Il est nécessaire de rappeler à quel point les politiques d’assimilation et d’affranchissement, comprenant également le système des écoles résidentielles, ont été dévastatrices pour les habitants de ces terres. Lorsque les colons européens y sont arrivés pour la première fois, il y avait cette grande opportunité de développer une rencontre fructueuse entre les cultures, les traditions et la spiritualité. Mais dans une large mesure, cela ne s’est pas produit. Et vos récits me reviennent à l’esprit : comment les politiques d’assimilation ont fini par marginaliser systématiquement les peuples autochtones; de même comment, à travers le système des écoles résidentielles, vos langues et vos cultures ont été dénigrées et supprimées; et comment les enfants ont subi des abus physiques et verbaux, psychologiques et spirituels; comment ils ont été éloignés de chez eux quand ils étaient petits et combien cela a marqué de manière indélébile la relation entre parents et enfants, grands-parents et petits-enfants.
Je vous remercie de m’avoir fait entrer au cœur de tout cela, d’avoir extrait les lourds fardeaux que vous portez en vous, d’avoir partagé avec moi ce souvenir poignant. Aujourd’hui, je suis ici, sur une terre qui porte, conjointement à une mémoire ancestrale, les cicatrices de blessures encore ouvertes. Je suis ici parce que la première étape de ce pèlerinage pénitentiel au milieu de vous est celle de renouveler la demande de pardon et de vous dire, de tout mon cœur, que je suis profondément affligé: je demande pardon pour la manière dont, malheureusement, de nombreux chrétiens ont soutenu la mentalité colonisatrice des puissances qui ont opprimé les peuples autochtones. Je suis affligé. Je demande pardon, en particulier, pour la manière dont de nombreux membres de l’Eglise et des communautés religieuses ont coopéré, même à travers l’indifférence, à ces projets de destruction culturelle et d’assimilation forcée des gouvernements de l’époque, qui ont abouti au système des écoles résidentielles.

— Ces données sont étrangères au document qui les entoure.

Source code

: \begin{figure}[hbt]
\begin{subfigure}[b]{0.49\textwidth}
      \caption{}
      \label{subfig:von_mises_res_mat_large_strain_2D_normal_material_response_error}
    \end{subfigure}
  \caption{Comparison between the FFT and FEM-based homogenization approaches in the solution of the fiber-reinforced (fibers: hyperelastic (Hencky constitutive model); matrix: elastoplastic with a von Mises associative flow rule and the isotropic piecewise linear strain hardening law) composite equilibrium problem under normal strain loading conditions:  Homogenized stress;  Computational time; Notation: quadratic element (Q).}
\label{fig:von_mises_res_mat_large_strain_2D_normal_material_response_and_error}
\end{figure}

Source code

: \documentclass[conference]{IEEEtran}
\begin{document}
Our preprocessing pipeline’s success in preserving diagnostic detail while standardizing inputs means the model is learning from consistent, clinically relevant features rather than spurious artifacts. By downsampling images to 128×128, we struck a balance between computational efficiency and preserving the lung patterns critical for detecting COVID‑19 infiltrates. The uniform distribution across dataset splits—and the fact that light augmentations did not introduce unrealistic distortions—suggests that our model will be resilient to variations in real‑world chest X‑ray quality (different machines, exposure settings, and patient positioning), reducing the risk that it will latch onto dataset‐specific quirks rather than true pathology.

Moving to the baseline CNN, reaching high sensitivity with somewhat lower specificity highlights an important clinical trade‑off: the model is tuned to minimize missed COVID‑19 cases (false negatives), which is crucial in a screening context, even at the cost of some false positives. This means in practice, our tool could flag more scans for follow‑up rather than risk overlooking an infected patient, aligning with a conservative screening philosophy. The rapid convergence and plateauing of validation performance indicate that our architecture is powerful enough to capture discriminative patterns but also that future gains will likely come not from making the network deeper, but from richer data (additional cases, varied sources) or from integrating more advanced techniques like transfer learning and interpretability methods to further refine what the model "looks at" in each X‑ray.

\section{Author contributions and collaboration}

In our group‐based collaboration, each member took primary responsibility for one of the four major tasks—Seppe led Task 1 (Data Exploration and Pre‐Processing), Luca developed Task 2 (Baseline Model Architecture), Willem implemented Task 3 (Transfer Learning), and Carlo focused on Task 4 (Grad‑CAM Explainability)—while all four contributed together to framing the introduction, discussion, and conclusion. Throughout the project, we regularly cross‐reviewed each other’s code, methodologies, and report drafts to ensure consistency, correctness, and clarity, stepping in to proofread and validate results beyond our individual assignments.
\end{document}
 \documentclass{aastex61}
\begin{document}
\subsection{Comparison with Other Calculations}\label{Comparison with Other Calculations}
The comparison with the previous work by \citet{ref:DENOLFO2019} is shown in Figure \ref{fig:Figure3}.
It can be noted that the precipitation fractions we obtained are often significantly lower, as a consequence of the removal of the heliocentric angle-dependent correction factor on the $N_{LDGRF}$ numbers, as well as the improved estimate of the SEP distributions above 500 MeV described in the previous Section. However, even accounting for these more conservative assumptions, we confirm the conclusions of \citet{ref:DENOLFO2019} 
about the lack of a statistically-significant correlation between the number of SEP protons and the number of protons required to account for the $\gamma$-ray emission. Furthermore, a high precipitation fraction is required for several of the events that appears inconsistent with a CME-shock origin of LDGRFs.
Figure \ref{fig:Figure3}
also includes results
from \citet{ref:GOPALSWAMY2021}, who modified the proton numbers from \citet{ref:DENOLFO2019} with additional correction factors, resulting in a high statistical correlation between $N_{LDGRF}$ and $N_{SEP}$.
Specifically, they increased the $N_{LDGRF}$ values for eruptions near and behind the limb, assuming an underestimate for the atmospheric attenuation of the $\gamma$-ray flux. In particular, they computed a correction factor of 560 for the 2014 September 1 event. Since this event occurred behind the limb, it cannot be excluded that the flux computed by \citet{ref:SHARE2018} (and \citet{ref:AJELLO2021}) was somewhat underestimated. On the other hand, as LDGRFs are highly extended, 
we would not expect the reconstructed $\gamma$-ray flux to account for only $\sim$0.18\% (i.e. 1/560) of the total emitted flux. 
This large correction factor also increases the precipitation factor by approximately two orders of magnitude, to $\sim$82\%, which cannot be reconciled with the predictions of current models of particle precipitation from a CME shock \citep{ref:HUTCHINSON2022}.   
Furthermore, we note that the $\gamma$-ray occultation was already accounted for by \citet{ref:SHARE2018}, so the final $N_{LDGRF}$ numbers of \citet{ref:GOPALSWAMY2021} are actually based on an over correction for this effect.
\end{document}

Bien que la charité chrétienne ait été présente et qu’il y ait eu de nombreux cas exemplaires de dévouement envers les enfants, les conséquences générales des politiques liées aux écoles résidentielles ont été catastrophiques. Ce que la foi chrétienne nous dit, c’est qu’il s’agissait d’une erreur dévastatrice, incompatible avec l’Evangile de Jésus Christ. Il est douloureux de savoir que ce socle solide de valeurs, de langue et de culture, qui a donné à vos peuples un authentique sens d’identité, a été érodé, et que vous continuez à en subir les conséquences. Face à ce mal qui indigne, l’Eglise s’agenouille devant Dieu et implore le pardon des péchés de ses enfants (cf. Saint Jean-Paul ii, Bulle Incarnationis mysterium [29 novembre 1998], n. 11: AAS 91 [1999], p. 140). Je voudrais le répéter avec honte et clarté: je demande humblement pardon pour le mal commis par de nombreux chrétiens contre les peuples autochtones.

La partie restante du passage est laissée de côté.